> [What is needed] Exclude all pictures. Then restate, word for word, the entries from the first line through the line that contains "gives a reference".

Records from a dataset

____________________

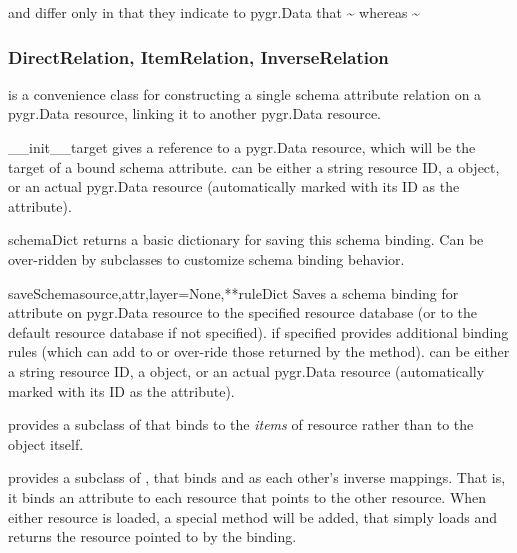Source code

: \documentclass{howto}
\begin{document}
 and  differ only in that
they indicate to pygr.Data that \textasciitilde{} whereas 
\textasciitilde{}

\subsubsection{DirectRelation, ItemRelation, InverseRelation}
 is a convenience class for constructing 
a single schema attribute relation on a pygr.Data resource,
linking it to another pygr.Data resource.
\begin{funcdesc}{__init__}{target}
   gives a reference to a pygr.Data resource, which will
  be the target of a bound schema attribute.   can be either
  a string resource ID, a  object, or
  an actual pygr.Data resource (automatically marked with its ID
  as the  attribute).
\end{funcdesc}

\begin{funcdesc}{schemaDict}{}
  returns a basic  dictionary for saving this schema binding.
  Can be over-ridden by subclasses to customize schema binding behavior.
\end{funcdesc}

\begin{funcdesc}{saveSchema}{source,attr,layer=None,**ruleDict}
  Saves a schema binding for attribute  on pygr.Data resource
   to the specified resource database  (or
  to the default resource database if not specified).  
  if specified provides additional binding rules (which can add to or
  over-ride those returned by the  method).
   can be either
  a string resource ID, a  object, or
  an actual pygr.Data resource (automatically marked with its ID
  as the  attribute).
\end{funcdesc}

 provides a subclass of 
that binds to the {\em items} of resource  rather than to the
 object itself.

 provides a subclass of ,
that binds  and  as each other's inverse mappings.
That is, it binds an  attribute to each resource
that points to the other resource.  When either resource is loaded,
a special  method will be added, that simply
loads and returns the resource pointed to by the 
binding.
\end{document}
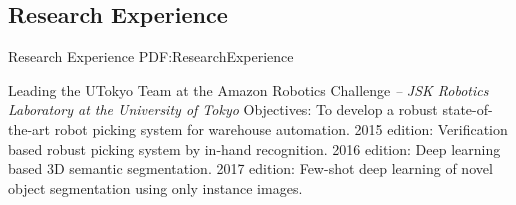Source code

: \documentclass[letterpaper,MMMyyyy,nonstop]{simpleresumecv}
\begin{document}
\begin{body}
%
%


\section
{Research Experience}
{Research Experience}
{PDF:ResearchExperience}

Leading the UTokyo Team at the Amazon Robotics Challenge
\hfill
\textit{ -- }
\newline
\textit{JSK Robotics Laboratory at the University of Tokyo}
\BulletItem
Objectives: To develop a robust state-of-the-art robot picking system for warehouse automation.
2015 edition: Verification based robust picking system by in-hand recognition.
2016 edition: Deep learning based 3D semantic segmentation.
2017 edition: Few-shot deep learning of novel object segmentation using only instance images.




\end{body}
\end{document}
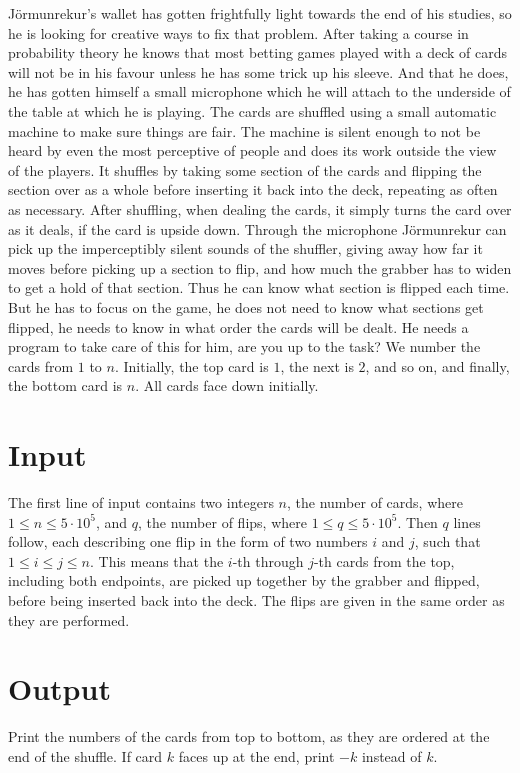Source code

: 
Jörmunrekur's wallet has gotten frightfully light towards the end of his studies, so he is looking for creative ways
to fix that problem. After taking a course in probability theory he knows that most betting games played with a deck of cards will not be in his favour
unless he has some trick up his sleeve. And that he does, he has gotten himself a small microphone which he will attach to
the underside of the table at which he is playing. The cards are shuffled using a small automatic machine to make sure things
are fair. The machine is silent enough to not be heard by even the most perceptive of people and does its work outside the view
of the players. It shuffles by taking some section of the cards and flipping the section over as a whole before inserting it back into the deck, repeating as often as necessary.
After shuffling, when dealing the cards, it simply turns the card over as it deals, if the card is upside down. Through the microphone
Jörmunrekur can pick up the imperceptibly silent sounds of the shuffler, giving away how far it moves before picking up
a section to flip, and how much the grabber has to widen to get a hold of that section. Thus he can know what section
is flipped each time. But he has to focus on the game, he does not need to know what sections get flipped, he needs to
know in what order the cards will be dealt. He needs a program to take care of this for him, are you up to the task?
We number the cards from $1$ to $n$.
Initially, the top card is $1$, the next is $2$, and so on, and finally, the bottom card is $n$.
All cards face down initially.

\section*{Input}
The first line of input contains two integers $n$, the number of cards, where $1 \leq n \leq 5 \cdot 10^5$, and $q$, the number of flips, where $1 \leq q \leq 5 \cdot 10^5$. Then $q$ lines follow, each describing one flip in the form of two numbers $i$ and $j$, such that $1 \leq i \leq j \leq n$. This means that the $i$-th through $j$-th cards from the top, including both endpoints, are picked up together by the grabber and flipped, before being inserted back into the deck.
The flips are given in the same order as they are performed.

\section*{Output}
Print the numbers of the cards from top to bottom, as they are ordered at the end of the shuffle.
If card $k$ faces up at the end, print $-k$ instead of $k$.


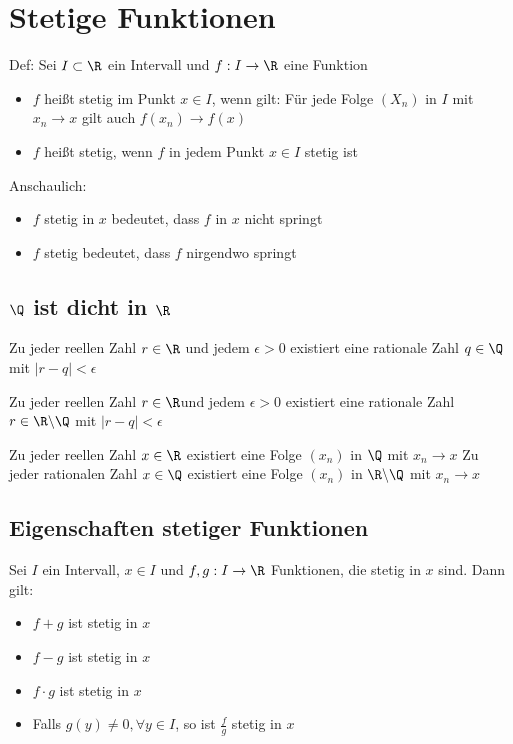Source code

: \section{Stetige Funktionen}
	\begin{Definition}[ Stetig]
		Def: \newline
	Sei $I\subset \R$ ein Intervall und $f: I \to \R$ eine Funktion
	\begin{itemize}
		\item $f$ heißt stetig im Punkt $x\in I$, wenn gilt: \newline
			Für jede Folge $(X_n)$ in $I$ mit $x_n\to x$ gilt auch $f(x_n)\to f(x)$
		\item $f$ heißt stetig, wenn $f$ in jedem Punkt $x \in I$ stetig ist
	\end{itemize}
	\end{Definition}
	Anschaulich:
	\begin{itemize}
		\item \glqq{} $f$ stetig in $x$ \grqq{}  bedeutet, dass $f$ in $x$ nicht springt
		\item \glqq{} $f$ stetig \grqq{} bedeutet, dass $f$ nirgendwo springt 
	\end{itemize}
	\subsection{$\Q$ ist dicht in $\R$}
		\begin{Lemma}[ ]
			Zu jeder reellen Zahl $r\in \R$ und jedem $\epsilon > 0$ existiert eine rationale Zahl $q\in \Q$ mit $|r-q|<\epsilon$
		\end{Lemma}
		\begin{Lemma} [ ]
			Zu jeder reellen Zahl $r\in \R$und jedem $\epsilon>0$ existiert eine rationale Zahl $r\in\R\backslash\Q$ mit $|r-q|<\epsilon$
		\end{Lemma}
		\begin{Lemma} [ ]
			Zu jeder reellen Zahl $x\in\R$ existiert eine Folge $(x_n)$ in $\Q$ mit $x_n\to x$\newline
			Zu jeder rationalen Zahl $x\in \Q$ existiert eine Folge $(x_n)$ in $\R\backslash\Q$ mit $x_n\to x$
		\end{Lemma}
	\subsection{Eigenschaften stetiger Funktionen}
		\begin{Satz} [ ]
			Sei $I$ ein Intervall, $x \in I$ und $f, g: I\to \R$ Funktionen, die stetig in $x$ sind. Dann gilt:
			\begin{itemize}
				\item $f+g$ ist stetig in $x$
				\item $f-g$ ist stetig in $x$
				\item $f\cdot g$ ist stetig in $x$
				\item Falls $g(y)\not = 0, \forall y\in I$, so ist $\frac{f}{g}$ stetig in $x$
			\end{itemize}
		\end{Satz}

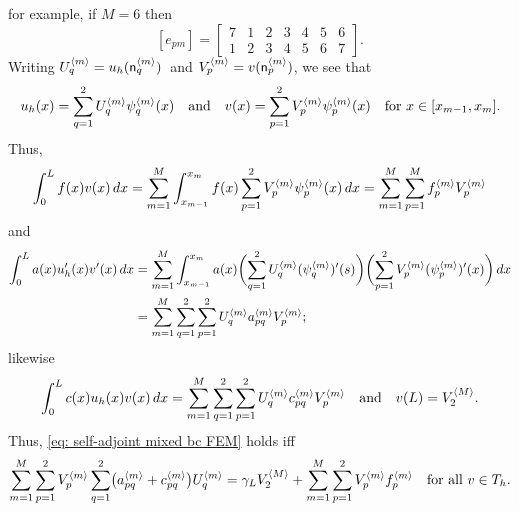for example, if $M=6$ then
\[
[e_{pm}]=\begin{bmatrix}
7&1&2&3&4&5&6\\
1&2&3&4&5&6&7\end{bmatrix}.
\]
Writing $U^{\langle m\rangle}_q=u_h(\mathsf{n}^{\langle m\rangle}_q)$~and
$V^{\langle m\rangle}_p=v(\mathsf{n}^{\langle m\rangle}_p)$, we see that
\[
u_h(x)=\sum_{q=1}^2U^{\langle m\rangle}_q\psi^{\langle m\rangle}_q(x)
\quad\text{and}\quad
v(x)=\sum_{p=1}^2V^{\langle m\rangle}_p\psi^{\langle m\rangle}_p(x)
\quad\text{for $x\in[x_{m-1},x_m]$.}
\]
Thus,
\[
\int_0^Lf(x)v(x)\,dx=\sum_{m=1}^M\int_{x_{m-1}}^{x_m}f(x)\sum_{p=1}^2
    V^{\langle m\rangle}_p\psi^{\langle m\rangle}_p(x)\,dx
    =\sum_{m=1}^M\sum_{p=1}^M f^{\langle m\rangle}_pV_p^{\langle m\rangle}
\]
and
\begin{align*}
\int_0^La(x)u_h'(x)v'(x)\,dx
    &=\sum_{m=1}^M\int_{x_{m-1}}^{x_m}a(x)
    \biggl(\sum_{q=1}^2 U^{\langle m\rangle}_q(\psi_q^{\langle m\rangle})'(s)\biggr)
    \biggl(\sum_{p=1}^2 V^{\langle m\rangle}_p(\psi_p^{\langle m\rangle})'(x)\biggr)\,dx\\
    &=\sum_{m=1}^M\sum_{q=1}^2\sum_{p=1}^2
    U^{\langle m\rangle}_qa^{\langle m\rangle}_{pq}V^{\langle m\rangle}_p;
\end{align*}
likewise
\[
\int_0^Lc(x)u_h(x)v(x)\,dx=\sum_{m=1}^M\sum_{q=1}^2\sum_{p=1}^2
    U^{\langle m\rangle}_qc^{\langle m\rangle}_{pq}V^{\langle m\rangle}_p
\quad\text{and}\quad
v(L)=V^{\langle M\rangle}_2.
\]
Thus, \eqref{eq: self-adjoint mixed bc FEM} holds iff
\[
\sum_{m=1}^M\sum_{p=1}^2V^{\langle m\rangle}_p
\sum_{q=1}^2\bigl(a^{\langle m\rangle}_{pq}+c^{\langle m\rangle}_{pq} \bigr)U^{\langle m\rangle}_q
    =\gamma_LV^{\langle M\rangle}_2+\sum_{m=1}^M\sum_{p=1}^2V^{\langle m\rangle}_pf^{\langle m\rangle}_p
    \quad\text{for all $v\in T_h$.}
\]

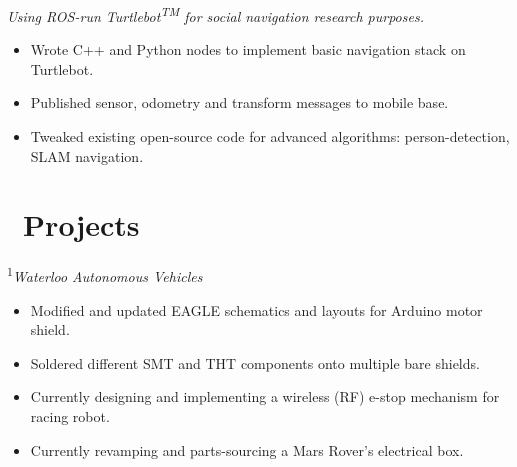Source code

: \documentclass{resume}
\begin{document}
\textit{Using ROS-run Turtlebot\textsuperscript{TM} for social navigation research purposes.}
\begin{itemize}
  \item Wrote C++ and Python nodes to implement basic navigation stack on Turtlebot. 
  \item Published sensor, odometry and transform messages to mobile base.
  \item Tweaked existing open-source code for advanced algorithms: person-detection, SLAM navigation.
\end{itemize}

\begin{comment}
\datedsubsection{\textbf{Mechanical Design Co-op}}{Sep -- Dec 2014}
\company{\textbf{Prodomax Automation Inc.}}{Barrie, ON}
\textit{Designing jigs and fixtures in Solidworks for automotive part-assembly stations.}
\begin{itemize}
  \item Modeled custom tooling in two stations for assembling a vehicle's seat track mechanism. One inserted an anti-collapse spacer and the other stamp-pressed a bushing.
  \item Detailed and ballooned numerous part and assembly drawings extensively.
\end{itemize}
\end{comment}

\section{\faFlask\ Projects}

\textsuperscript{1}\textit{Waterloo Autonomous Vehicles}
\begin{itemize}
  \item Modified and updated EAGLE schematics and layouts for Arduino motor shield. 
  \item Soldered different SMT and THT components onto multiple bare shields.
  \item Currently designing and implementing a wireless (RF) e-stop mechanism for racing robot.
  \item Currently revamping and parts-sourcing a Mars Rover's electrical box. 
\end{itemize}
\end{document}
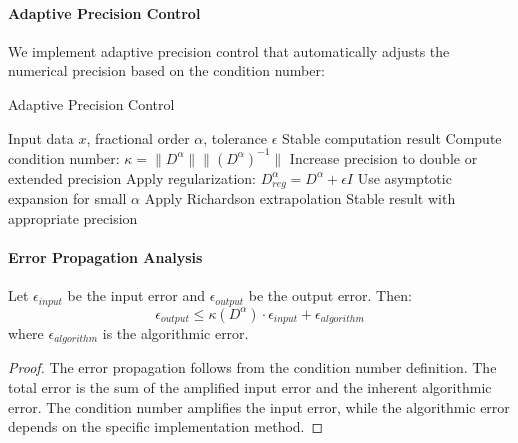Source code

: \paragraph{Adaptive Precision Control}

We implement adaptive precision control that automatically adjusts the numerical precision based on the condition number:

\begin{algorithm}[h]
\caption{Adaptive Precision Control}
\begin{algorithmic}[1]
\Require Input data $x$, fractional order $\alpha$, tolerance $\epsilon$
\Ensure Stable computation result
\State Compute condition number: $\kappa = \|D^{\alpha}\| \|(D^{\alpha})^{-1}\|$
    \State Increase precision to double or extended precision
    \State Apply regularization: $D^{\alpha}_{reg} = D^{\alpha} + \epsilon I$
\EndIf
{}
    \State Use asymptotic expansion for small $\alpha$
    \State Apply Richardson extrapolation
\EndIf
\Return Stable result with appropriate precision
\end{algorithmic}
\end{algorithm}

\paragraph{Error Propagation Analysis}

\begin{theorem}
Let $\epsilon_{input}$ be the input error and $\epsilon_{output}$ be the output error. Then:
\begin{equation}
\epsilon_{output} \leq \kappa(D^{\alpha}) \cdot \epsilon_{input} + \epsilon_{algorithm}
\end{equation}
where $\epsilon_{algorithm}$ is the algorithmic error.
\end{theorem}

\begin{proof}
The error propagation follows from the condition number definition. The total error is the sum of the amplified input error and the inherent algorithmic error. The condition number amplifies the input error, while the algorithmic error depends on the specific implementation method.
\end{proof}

____________________

> [Result]
Source code

: \documentclass{howto}
\begin{document}
 and  differ only in that
they indicate to pygr.Data that \textasciitilde{} whereas 
\textasciitilde{}

\subsubsection{DirectRelation, ItemRelation, InverseRelation}
 is a convenience class for constructing 
a single schema attribute relation on a pygr.Data resource,
linking it to another pygr.Data resource.
\begin{funcdesc}{__init__}{target}
   gives a reference to a pygr.Data resource, which will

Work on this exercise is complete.